This week Google launched the Agentic Resource Discovery (ARD) specification, an open standard that lets AI agents discover, verify, and connect with tools and other agents across the web. Combined with HSBC committing $100M+ per use case to Gemini Enterprise Agent Platform, we are witnessing the infrastructure layer of the agentic web being built in real time.

Modi ElnadiUpdated 8 min read
Google's Agentic Resource Discovery (ARD) Changes Everything: How AI Agents Will Find Each Other, Plus HSBC's $100M AI Banking Play

Google's Agentic Resource Discovery Specification: The DNS of the AI Agent Era

This was not a normal week in AI. While most headlines chased model benchmarks and chatbot features, two announcements quietly laid the foundation for something far more consequential: the infrastructure layer that will allow AI agents to operate autonomously across the entire internet.

On June 17, 2026, Google published the Agentic Resource Discovery (ARD) specification, an open standard for AI agents to find, verify, and securely connect with tools, skills, and other agents distributed across the web. The same day, HSBC announced a multi-year partnership with Google Cloud to deploy 200+ AI use cases using the Gemini Enterprise Agent Platform, with individual initiatives expected to return over $100 million each.

These are not incremental updates. They represent the moment enterprise agentic AI moved from proof-of-concept to production infrastructure.

Google ARD Agentic Resource Discovery, AI agents discovering and connecting across a federated network

What Is Agentic Resource Discovery (ARD)?

ARD solves a fundamental problem that has been blocking the agentic AI ecosystem from scaling: how do agents find the right capabilities when those capabilities are distributed across different organisations, platforms, and protocols?

Think of it as DNS for AI agents. Just as the Domain Name System allows any computer to find any website, ARD allows any AI agent to discover any tool, skill, or other agent, regardless of who built it or where it lives.

The Three Questions ARD Answers

Every agent operating in a multi-tool environment needs reliable answers to three questions:

  1. Where does the right capability live?, Discovery across organisational boundaries
  2. Which capability should I actually use?, Selection based on intent matching
  3. How do I verify it is safe to connect to?, Cryptographic trust verification

Before ARD, each platform solved these problems internally with proprietary registries. MCP servers had their own discovery. A2A agents had their own. OpenAPI tools had their own. None of them could talk to each other across organisational boundaries.

ARD provides the missing interoperability layer.

How ARD Works: Catalogs and Registries

The architecture is elegantly simple, built on two primitives:

Catalogs, Any organisation can publish an ai-catalog.json file on their domain describing their available AI capabilities. Because the catalog is hosted under the organisation's own domain, domain ownership serves as the cryptographic foundation for identity and trust.

Registries, These act as search engines for the agentic web. They crawl published catalogs, index their contents, and make them searchable. When an agent needs a capability, it queries a registry and receives matching resources along with verification metadata.

This is the same architectural pattern that made the open web work: decentralised publishing with federated indexing.

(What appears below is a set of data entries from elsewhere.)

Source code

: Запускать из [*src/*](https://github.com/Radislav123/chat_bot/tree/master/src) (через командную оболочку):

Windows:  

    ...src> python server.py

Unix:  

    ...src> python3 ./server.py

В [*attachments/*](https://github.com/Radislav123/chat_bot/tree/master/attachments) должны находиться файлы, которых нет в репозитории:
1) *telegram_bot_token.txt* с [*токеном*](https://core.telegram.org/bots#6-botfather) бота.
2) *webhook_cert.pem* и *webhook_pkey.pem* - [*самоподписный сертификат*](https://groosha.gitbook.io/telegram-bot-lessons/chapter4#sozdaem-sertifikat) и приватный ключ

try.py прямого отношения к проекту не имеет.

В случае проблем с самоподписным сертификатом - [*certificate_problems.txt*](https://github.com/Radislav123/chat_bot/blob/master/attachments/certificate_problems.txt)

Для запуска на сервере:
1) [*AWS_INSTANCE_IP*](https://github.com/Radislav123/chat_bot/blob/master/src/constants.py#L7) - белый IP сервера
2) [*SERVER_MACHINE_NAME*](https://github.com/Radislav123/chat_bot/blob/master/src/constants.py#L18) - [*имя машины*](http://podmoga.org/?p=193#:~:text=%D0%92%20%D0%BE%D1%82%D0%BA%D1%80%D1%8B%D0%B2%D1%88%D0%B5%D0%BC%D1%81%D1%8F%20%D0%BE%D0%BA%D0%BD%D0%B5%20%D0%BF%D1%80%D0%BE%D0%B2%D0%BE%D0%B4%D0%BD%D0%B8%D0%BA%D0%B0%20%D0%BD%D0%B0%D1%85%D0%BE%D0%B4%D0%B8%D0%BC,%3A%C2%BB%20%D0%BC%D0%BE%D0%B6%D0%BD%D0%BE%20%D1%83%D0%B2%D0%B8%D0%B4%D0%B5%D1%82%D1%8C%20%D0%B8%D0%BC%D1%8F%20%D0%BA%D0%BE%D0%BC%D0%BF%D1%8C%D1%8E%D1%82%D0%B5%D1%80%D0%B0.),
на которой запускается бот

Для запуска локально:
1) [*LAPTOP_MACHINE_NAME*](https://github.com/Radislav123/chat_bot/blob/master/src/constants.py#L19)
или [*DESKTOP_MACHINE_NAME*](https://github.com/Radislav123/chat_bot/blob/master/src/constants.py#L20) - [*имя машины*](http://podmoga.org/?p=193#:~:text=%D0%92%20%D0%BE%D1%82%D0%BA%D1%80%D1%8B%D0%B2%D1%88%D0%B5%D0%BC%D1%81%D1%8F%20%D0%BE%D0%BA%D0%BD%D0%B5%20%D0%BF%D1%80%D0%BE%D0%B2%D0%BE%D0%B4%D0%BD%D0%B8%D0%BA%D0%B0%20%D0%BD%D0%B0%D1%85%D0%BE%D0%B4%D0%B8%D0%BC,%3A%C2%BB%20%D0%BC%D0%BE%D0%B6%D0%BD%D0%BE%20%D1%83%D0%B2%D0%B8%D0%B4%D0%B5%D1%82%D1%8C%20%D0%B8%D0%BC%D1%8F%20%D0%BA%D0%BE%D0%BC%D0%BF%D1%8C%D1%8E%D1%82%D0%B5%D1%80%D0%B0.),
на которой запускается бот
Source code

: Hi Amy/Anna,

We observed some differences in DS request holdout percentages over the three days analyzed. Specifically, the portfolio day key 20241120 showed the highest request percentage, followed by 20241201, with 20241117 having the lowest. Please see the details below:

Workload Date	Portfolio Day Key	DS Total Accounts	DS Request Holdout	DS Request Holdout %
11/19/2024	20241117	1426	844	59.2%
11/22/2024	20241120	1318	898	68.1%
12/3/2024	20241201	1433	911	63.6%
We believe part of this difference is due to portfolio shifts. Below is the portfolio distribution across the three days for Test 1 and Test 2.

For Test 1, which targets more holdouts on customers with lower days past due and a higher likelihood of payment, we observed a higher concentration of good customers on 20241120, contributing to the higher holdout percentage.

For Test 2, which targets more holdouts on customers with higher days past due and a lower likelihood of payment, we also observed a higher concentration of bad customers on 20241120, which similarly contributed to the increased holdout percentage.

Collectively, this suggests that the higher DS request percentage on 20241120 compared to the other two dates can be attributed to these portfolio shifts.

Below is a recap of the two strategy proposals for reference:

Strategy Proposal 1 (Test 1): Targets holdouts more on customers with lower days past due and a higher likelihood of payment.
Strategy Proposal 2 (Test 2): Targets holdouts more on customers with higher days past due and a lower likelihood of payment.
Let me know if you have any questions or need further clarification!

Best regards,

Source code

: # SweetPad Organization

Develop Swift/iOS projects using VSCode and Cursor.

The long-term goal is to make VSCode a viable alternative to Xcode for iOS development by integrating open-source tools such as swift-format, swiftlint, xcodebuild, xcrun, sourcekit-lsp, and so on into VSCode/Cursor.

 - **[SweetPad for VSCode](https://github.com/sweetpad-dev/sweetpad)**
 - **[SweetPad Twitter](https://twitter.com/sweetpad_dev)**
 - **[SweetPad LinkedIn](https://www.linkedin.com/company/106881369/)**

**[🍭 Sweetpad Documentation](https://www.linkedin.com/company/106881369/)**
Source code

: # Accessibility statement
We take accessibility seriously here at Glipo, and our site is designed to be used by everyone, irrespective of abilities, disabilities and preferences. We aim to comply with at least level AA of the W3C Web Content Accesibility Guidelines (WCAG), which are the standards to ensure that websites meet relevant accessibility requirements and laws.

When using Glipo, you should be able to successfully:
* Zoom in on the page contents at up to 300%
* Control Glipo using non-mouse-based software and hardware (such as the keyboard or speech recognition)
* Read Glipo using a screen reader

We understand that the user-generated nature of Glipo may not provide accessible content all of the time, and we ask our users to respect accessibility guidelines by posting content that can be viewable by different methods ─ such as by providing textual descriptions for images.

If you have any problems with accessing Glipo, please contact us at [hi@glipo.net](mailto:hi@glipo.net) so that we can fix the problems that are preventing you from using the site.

Why This Matters for Enterprise Marketing Teams

If you are running agentic AI systems for marketing, ARD changes the game in three specific ways:

1. Your Agents Can Now Discover Tools at Runtime

Previously, every tool an agent could use had to be manually configured upfront. With ARD, your marketing agents can dynamically discover new capabilities as they encounter tasks that require them. A content agent that needs SEO analysis can find and connect to an SEO tool at runtime without you pre-configuring the integration.

2. Multi-Vendor Agent Ecosystems Become Possible

ARD is framework-agnostic. It works with MCP servers, A2A agents, OpenAPI tools, and nested catalogs. This means your Gemini-based agents can discover and use capabilities published by completely different AI platforms, breaking the vendor lock-in that has plagued enterprise AI adoption.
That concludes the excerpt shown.